Lastly, we have put in place procedures to deal with any incident that may lead to a security breach and will notify you and any applicable regulator of a suspected breach where we are legally required to do so.
You have the following rights in terms of the Personal Data we hold about you:
- To obtain a copy and access your Personal Data held by the Firm;
- To request correction of your Personal Data;
- To request erasure of your Personal Information, if you believe that:
1. We no longer need to process your information for the purposes for which it was provided;
2. Deletion is required by Law;
3. You have successfully objected to the processing of the data by the Firm;We have requested your permission to process your Personal Information and you wish to withdraw your consent; or
4. We are not using your information in a lawful manner.
(In such a case, please note that we may have to suspend the services we provide to you).
- To object to the processing of your Personal Data: You have the right to object to the Firm’s use of your Personal Data and ask the Firm to stop using your data in any of the following circumstances:
1. You have the right to object on grounds relating to your particular situation. If you lodge an objection, the Firm will no longer process your Personal Data, unless the Firm can demonstrate compelling legitimate grounds for the processing which override your interests, rights and freedoms or unless the processing is for the establishment, exercise or defence of legal claims.
2. You have the right to object to the processing of your Personal Data for marketing purposes. If you lodge such an objection, your data will no longer be processed for such purposes.
- To receive your Personal Data from the Firm in a format that can be easily re-used. You can also ask the Firm to pass on your Personal Data in this format to other organisations, where this is technically feasible. This right relates to the data which you have provided to the Firm and which the Firm processes electronically in reliance on your consent or for fulfilling the engagement between you and the Firm;
- To request the restriction of processing your Personal Data, if:
1. It is not accurate; or
2. It has been used unlawfully, but you do not wish for us to delete it; or
3. It is not relevant any more, but you want us to keep it for use in possible legal claims; or
4. You have already asked us to stop using your Personal Data, but you are waiting for us to confirm if we have legitimate grounds to use your data.
(Please note that if you request us to restrict processing your Personal Data, we may have to suspend the services we provide to you).

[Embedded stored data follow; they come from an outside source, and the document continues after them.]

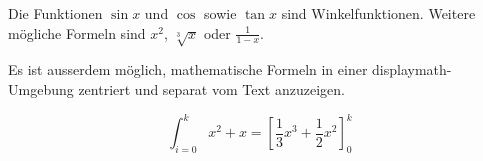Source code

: \documentclass{article}
\begin{document}
  Die Funktionen
  $ \sin x$
  und
  \( \cos \)
  sowie
  \begin{math} \tan x \end{math}
  sind Winkelfunktionen. Weitere mögliche Formeln sind $ x^2 $, $ \sqrt[3]{x} $ oder $ \frac{1}{1-x} $.

  Es ist ausserdem möglich, mathematische Formeln in einer displaymath-Umgebung zentriert und separat vom Text anzuzeigen.

  \begin{displaymath}
    \int_{i=0}^k
      x^2 + x =
      \left[
        \frac{1}{3} x^3 + \frac{1}{2} x^2
      \right]_0^k
  \end{displaymath}
\end{document}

- Where the Firm requests your consent for the processing of your data, you can withdraw your consent at any time, thus the Firm may not be able to provide certain services to you;
- If you have concerns about the use of your Personal Data by us and / or if you wish to obtain ad hoc information as regards to the treatment of your Personal Data by us – since this Policy is general – you have the right to contact us at:
Tel: (+357) 25 – 361333
CHANGES TO THIS POLICY:
This Policy sets out the information that the Firm must provide to you for the purposes of the GDPR, which is applicable in the Republic of Cyprus as of the 25th day of May, 2018. We reserve the right to update and change this Privacy from time to time, in order to reflect any changes to the way in which we process your Personal Data or changing legal requirements. The new version of this Policy will be available on the Firm’s website (www.itsolutionandservicescy.com). In case of significant changes (such as in relation to the reasons for which the Firm uses personal data or to the way in which you may exercise the rights described above), the Firm will bring these changes to your attention.